• _Exercise objective_: Every line from the top of the records through the one bearing "Function to print" is to be reproduced exactly, and pictures are to be left out.

• _Records_:
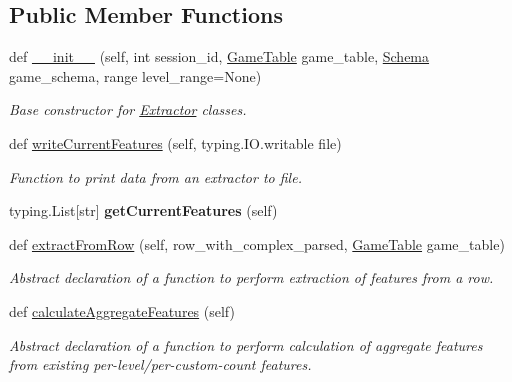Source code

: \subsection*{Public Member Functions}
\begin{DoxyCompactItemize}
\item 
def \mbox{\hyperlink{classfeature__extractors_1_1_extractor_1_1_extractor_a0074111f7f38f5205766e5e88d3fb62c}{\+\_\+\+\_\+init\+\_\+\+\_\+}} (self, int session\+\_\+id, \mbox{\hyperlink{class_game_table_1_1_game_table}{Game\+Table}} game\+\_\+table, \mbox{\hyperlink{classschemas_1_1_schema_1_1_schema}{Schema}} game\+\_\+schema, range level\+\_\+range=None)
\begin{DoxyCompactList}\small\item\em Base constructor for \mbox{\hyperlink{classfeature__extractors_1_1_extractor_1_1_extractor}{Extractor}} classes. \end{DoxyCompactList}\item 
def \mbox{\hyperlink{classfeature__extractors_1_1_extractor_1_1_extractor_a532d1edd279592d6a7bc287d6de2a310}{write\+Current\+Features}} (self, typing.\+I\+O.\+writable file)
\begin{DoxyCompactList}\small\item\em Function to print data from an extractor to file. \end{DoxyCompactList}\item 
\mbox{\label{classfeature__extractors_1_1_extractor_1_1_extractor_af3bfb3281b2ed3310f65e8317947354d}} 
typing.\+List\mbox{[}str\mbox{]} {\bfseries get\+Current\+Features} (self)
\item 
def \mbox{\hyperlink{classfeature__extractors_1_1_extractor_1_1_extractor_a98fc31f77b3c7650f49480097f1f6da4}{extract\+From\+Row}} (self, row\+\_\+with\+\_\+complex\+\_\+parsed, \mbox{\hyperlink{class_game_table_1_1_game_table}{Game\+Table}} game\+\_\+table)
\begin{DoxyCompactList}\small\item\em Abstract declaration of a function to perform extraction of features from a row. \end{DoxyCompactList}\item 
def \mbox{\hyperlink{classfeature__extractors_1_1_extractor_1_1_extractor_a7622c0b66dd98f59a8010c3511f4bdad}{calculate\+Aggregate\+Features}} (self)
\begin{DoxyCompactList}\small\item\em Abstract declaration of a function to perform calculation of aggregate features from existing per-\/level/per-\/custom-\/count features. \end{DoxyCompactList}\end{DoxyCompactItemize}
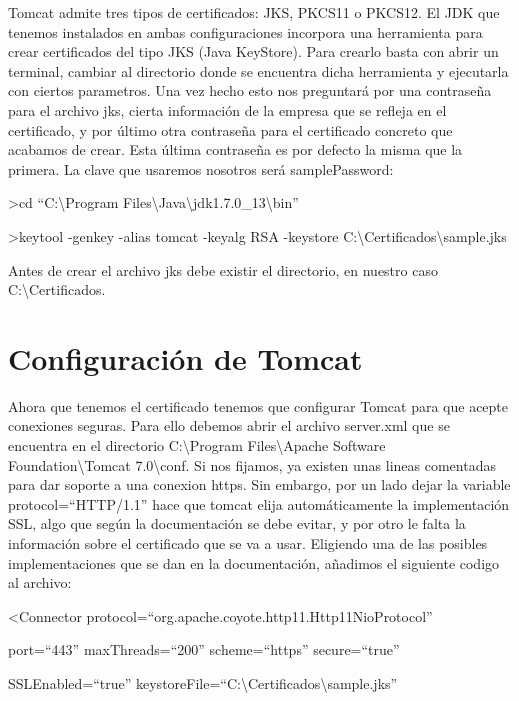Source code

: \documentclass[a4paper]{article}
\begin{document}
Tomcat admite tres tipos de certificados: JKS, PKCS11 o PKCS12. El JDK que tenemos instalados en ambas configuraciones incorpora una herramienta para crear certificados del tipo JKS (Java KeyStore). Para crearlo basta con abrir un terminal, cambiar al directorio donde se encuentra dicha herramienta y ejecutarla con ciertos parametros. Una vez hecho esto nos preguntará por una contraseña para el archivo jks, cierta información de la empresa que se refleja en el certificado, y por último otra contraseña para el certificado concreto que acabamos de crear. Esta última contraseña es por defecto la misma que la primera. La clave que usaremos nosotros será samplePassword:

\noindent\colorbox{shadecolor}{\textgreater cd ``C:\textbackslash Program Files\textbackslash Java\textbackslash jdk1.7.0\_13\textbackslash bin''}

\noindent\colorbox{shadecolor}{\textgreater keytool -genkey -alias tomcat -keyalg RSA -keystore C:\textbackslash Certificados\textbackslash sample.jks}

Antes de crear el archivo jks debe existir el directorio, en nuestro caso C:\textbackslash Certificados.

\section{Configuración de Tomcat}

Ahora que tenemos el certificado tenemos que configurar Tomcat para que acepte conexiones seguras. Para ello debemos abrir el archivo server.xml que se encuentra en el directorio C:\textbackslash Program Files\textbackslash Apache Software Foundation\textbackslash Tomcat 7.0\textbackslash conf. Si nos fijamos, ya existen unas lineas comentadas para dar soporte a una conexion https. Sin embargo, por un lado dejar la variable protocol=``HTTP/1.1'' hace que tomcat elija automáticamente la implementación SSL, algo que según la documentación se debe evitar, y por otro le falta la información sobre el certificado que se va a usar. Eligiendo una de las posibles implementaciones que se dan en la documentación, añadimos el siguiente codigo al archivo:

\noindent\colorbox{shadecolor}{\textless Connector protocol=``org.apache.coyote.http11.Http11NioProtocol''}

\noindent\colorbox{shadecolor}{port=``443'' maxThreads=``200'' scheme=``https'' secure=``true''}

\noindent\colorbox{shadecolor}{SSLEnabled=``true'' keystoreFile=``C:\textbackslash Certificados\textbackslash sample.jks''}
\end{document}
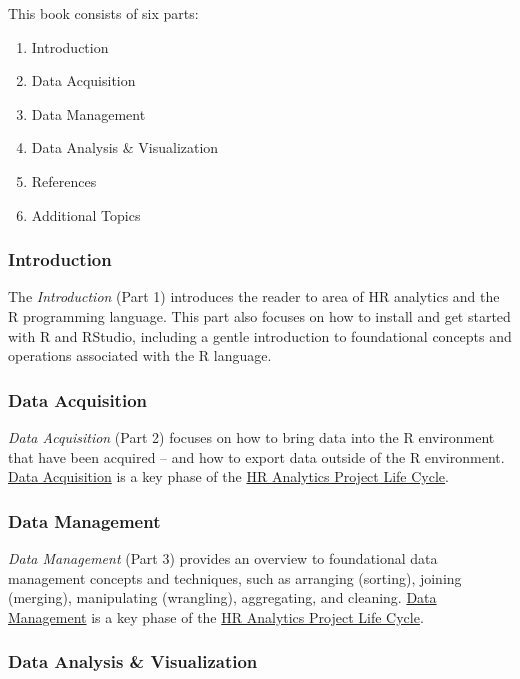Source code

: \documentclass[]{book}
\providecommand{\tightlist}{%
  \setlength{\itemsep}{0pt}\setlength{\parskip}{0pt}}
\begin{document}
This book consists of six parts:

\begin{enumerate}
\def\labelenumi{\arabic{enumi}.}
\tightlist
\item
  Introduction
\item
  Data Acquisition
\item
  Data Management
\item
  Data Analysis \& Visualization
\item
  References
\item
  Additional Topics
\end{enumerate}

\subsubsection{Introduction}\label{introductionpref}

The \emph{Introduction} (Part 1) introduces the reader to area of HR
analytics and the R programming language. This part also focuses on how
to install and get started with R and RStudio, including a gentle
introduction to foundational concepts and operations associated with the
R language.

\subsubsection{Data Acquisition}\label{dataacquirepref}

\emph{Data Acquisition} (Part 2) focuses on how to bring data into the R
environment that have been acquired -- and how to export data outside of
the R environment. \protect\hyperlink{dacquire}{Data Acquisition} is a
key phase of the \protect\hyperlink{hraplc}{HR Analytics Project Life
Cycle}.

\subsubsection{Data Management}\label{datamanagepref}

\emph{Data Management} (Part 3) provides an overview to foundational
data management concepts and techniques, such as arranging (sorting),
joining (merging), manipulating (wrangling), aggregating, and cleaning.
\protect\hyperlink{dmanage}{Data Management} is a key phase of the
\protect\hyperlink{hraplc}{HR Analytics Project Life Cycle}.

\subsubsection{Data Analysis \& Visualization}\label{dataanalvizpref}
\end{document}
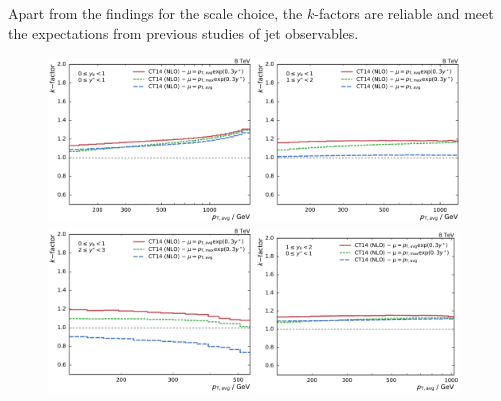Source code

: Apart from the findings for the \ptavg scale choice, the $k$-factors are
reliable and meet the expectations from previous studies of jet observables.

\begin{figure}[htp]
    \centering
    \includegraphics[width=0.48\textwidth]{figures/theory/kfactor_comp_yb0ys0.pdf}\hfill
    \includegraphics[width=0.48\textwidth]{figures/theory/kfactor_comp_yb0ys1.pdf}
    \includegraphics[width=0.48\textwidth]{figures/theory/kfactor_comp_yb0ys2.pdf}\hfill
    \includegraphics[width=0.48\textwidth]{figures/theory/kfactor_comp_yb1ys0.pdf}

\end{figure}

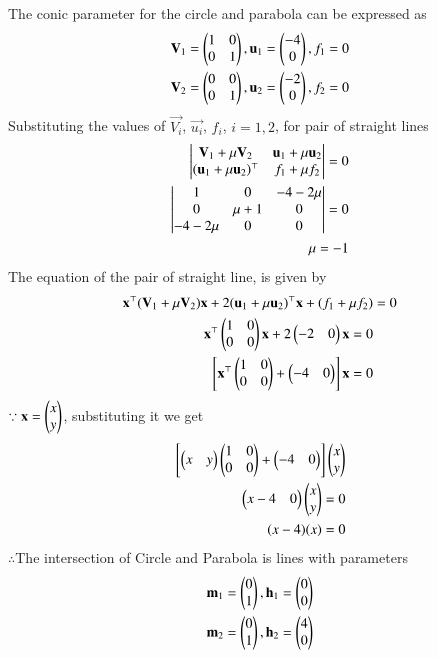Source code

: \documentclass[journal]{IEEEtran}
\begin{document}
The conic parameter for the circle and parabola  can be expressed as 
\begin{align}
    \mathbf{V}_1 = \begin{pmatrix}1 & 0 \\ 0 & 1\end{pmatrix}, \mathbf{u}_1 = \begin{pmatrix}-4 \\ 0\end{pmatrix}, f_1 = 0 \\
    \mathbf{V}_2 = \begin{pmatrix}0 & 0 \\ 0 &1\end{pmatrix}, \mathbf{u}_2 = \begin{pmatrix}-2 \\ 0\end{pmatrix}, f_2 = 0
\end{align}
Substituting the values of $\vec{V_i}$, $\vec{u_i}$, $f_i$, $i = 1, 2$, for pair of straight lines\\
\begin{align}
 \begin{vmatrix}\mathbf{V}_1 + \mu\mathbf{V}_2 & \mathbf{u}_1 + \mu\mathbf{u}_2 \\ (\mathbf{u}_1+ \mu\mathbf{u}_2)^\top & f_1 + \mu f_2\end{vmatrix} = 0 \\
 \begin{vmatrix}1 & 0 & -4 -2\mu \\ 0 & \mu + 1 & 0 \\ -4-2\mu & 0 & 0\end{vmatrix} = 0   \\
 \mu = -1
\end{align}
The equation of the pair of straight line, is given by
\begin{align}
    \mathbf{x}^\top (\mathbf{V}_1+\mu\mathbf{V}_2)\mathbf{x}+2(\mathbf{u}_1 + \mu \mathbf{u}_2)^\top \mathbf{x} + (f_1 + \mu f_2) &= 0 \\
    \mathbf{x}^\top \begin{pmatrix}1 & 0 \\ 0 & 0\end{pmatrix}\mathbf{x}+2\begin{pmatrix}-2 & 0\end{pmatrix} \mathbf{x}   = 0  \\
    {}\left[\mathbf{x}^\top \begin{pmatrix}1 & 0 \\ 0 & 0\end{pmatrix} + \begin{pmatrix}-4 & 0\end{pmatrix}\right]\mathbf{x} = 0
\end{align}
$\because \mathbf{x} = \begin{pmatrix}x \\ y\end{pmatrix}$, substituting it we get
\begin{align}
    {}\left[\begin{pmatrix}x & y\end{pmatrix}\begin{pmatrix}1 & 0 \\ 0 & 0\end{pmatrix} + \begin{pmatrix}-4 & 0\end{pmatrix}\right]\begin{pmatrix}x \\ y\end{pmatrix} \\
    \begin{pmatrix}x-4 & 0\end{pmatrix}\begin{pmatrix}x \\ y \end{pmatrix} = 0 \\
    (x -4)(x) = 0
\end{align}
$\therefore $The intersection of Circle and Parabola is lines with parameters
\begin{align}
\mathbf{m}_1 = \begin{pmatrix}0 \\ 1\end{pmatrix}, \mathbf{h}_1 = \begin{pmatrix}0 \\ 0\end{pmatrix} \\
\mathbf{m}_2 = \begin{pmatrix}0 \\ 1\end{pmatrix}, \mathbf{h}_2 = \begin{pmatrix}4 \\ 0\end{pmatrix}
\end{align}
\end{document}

• _Solved exercise_:
Source code

: \subsection*{Public Member Functions}
\begin{DoxyCompactItemize}
\item 
def \mbox{\hyperlink{classfeature__extractors_1_1_extractor_1_1_extractor_a0074111f7f38f5205766e5e88d3fb62c}{\+\_\+\+\_\+init\+\_\+\+\_\+}} (self, int session\+\_\+id, \mbox{\hyperlink{class_game_table_1_1_game_table}{Game\+Table}} game\+\_\+table, \mbox{\hyperlink{classschemas_1_1_schema_1_1_schema}{Schema}} game\+\_\+schema, range level\+\_\+range=None)
\begin{DoxyCompactList}\small\item\em Base constructor for \mbox{\hyperlink{classfeature__extractors_1_1_extractor_1_1_extractor}{Extractor}} classes. \end{DoxyCompactList}\item 
def \mbox{\hyperlink{classfeature__extractors_1_1_extractor_1_1_extractor_a532d1edd279592d6a7bc287d6de2a310}{write\+Current\+Features}} (self, typing.\+I\+O.\+writable file)
\begin{DoxyCompactList}\small\item\em Function to print data from an extractor to file. \end{DoxyCompactList}\item 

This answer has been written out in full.